Q: Where would parking be made available?
A: Plans will include parking areas to support the trail at locations such as the Trolley Museum and along the waterfront in the Rondout, in the vicinity of Jansen Street at the Midtown trail head and in a small park off the Delaware Avenue – Livingston Street intersection. In addition, there is on-street parking in numerous locations near each of the street crossings as the trail wends its way through the neighborhood between Midtown and the Waterfront. It is expected that many of the users will live or work nearby the trail and not need to drive and park such as workers at Kingston Hospital, runners and walkers from the nearby YMCA, school children from Kingston High School or Kennedy School, or visitors staying at local B&Bs or coming in on other rail trails such as the Wallkill Valley Rail Trail or the O&W rail trail (once connections with these existing trails are made from the Midtown area).
Q: Are there public restrooms along the trail?
A: Some businesses will welcome use of their restroom facilities. Public restrooms are available at the Gallo Park at East Strand near to the Trolley Museum end of the KPRT. Look for posted signs.
Q: Would pets be allowed on the trail?
A: Dogs would be allowed on the trail but must be leashed. Leashes prevent the dogs from disturbing wildlife, disturbing abutters who have chosen to not have fencing installed, and alarming other trail users who may be uncomfortable around dogs. We would also ask that you clean up after your pet so using the trail will be a pleasant experience for everyone.

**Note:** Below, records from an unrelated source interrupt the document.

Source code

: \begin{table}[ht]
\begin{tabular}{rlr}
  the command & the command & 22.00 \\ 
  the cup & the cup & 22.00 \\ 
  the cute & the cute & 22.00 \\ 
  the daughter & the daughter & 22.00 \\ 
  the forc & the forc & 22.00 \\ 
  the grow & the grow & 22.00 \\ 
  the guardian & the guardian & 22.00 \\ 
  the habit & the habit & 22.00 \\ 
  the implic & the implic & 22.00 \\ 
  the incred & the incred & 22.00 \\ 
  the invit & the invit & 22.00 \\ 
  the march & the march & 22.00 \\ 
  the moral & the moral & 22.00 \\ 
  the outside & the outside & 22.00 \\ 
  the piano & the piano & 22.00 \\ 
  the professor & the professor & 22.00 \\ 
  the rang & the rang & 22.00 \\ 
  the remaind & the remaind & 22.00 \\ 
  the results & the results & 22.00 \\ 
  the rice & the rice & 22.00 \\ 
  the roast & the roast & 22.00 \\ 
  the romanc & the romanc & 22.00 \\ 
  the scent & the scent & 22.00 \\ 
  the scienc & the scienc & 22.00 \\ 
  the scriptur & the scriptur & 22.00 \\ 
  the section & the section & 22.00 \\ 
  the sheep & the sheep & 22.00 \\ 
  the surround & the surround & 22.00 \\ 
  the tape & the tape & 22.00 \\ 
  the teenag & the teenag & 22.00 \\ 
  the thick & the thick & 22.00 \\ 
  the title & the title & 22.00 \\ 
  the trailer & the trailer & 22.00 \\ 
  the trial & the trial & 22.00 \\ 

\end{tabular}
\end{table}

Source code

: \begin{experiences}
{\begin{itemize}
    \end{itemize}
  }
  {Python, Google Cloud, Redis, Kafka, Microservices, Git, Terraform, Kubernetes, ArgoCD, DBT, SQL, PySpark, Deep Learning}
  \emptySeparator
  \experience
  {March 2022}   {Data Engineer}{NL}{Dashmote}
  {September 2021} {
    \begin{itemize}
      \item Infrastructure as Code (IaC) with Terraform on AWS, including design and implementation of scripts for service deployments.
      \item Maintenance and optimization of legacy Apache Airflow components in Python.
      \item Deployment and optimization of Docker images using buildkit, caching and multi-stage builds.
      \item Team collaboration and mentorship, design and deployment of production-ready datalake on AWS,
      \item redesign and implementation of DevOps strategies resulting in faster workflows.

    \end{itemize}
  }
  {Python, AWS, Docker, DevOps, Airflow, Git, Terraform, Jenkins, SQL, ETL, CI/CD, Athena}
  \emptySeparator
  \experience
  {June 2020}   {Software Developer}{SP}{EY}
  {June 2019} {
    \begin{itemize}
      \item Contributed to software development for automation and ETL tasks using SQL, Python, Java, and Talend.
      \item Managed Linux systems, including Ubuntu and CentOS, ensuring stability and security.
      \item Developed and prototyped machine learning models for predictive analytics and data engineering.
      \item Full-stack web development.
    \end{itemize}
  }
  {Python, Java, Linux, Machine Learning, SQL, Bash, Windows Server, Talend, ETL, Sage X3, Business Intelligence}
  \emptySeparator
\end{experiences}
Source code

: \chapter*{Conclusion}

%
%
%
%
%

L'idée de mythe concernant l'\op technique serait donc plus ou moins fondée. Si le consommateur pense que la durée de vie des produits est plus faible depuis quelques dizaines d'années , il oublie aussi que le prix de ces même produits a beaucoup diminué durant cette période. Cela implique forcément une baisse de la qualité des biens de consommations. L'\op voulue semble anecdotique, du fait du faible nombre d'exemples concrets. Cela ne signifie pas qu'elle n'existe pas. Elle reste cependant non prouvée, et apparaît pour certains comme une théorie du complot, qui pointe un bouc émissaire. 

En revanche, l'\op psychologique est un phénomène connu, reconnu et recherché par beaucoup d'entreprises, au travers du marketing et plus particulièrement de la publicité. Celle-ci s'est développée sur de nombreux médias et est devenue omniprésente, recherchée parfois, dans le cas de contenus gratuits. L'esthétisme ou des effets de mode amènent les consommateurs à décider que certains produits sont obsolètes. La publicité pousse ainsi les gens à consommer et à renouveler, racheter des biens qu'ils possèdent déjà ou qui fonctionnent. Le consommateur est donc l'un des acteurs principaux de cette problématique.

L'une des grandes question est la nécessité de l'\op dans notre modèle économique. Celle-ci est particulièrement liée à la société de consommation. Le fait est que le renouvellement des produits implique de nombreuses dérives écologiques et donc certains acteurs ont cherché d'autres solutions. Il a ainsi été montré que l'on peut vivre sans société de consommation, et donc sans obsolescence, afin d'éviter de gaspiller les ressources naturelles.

Q: What is the economic impact of the trail?
A: Retail businesses near the rail trail should benefit because of increased traffic. Note that according to a 2000 National Association of Home Builders Survey of what active adults and older seniors want in their communities, walking and jogging trails ranked #1.
Q: Do rail trails attract crime?
A: No, the experience from other trails is that crime is less frequent on a rail trail than it was on the abandoned railway before the trail was built. The self?policing nature of a rail trail helps suppress crime.